Lembranças

Estava na penteadeira escovando meus cabelos quando os pensamentos vieram à minha mente. Não me lembro o ano com exatidão, mas sei que estávamos no século XIII, as cidades ainda tinham o nome de feudos, eu encontrei um lar com um casal de senhores. Aníbal e Gertrudes, eu havia saído de um mau momento e eles me acolheram em seu lar, a pequena propriedade rural era calma, o dono nunca tinha me visto, morei ali por muitos anos, eu ajudava com a horta, era um trabalho cansativo para dona Gertrudes, ela já tinha uma certa idade e os seus pulmões não ajudavam muito, eu sabia que podia ajudar, mas não podia chamar atenção, então todos os dias pela manhã eu ia para a floresta e recolhia algumas ervas, voltava e preparava beberagens, emplastros, tudo para que ela acreditasse que a sua melhora era somente devido às ervas, mas eu usava meu dom de regeneração aos poucos. Ainda assim eu impedia que ela fizesse grandes esforços físicos, eu pegava a água para o poço, cuidava da horta, fazia a maioria dos trabalhos domésticos. O Senhor Aníbal, uma vez enquanto cuidávamos da horta me contou que eles tiveram uma filha, mas que morreu ainda pequena, ele dizia que os deuses tinham me mandado para alegrar a vida deles. Eu tinha paz naquele lugar, fui feliz. Dona Gertrudes, mesmo enferma sempre tentava me agradar, apesar de eu não ser mais criança, ela me fazia bonecas de pano, por vezes me chamava de Suzana, eu fingia não perceber que ela trocava meu nome pelo da sua filha falecida. Conforme ela foi melhorando a vida se tornava melhor, mas ela começou a dizer à todos que eu tinha mãos de fada, que cuidava dela com tanto carinho que ela ficou curada, isso atraiu a atenção do dono das terras, ele começou a querer saber quem eu era, de onde tinha vindo. Eu sempre tentava disfarçar.

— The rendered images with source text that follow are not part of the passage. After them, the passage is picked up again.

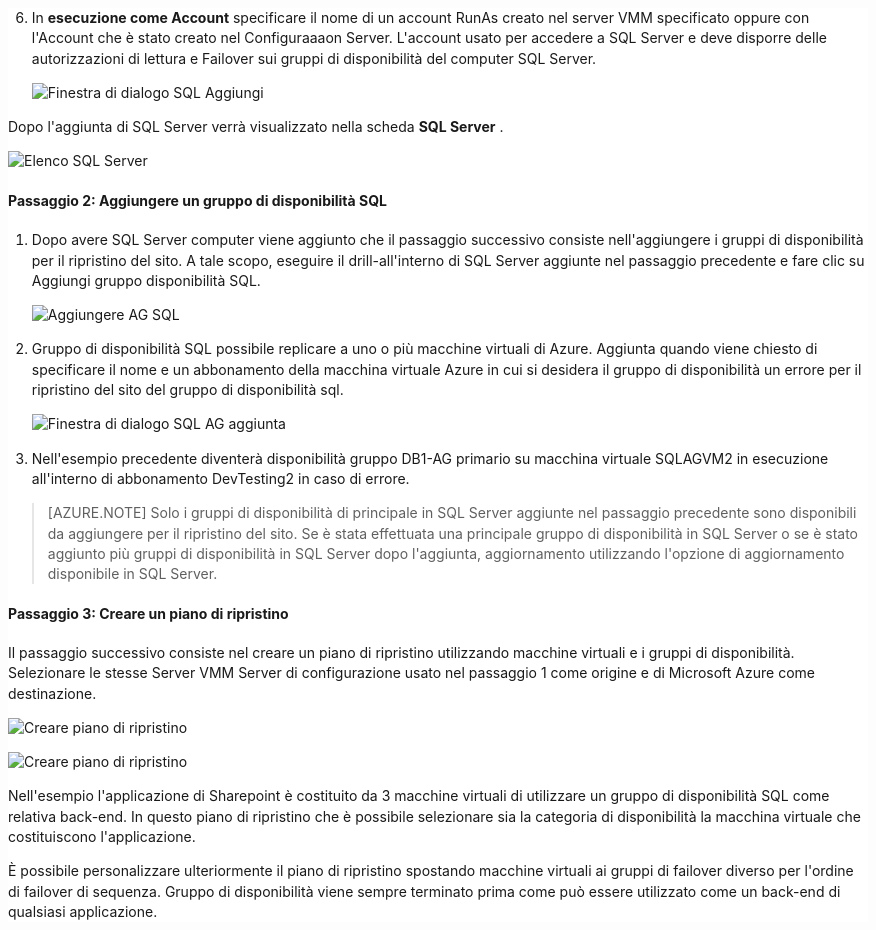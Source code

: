 6. In **esecuzione come Account** specificare il nome di un account RunAs creato nel server VMM specificato oppure con l'Account che è stato creato nel Configuraaaon Server. L'account usato per accedere a SQL Server e deve disporre delle autorizzazioni di lettura e Failover sui gruppi di disponibilità del computer SQL Server.

    ![Finestra di dialogo SQL Aggiungi](./media/site-recovery-sql/add-sql-dialog.png)

Dopo l'aggiunta di SQL Server verrà visualizzato nella scheda **SQL Server** . 

![Elenco SQL Server](./media/site-recovery-sql/sql-server-list.png)


#### <a name="step-2-add-a-sql-availability-group"></a>Passaggio 2: Aggiungere un gruppo di disponibilità SQL

1. Dopo avere SQL Server computer viene aggiunto che il passaggio successivo consiste nell'aggiungere i gruppi di disponibilità per il ripristino del sito. A tale scopo, eseguire il drill-all'interno di SQL Server aggiunte nel passaggio precedente e fare clic su Aggiungi gruppo disponibilità SQL. 

    ![Aggiungere AG SQL](./media/site-recovery-sql/add-sqlag.png)

2. Gruppo di disponibilità SQL possibile replicare a uno o più macchine virtuali di Azure. Aggiunta quando viene chiesto di specificare il nome e un abbonamento della macchina virtuale Azure in cui si desidera il gruppo di disponibilità un errore per il ripristino del sito del gruppo di disponibilità sql.

    ![Finestra di dialogo SQL AG aggiunta](./media/site-recovery-sql/add-sqlag-dialog.png)

3. Nell'esempio precedente diventerà disponibilità gruppo DB1-AG primario su macchina virtuale SQLAGVM2 in esecuzione all'interno di abbonamento DevTesting2 in caso di errore. 

>[AZURE.NOTE] Solo i gruppi di disponibilità di principale in SQL Server aggiunte nel passaggio precedente sono disponibili da aggiungere per il ripristino del sito. Se è stata effettuata una principale gruppo di disponibilità in SQL Server o se è stato aggiunto più gruppi di disponibilità in SQL Server dopo l'aggiunta, aggiornamento utilizzando l'opzione di aggiornamento disponibile in SQL Server.

#### <a name="step-3-create-a-recovery-plan"></a>Passaggio 3: Creare un piano di ripristino

Il passaggio successivo consiste nel creare un piano di ripristino utilizzando macchine virtuali e i gruppi di disponibilità. Selezionare le stesse Server VMM Server di configurazione usato nel passaggio 1 come origine e di Microsoft Azure come destinazione.

![Creare piano di ripristino](./media/site-recovery-sql/create-rp1.png)

![Creare piano di ripristino](./media/site-recovery-sql/create-rp2.png)

Nell'esempio l'applicazione di Sharepoint è costituito da 3 macchine virtuali di utilizzare un gruppo di disponibilità SQL come relativa back-end. In questo piano di ripristino che è possibile selezionare sia la categoria di disponibilità la macchina virtuale che costituiscono l'applicazione. 

È possibile personalizzare ulteriormente il piano di ripristino spostando macchine virtuali ai gruppi di failover diverso per l'ordine di failover di sequenza. Gruppo di disponibilità viene sempre terminato prima come può essere utilizzato come un back-end di qualsiasi applicazione.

Eu estava na floresta pegando algumas ervas, essas não eram mais para dona Gertrudes, mas para um menino de 3 anos que adoeceu na vila, estava distraída, usava minha forma feérica,achava que ninguém me veria, naquele momento eu e a natureza éramos um só. Aquele não era um bom dia, eu não pressenti a presença do Senhor Jonah perto de mim, mas ele tinha me seguido, pois algo dizia que eu escondia algo. Quando eu percebi já era muito tarde, ele estava bem atrás de mim quando disse que aquele era meu segredo, que eu não devia estar escondida, eu via algo ruim nos olhos dele, voltei à forma humana, tentei conversar com ele mas era inútil, ele tinha alguns homens com ele e mandou que me prendessem e levassem para sua residência, eu chorava, mas não tive como avisar ninguém. Ele não tinha ideia do mal que ele estava fazendo à todo o vilarejo.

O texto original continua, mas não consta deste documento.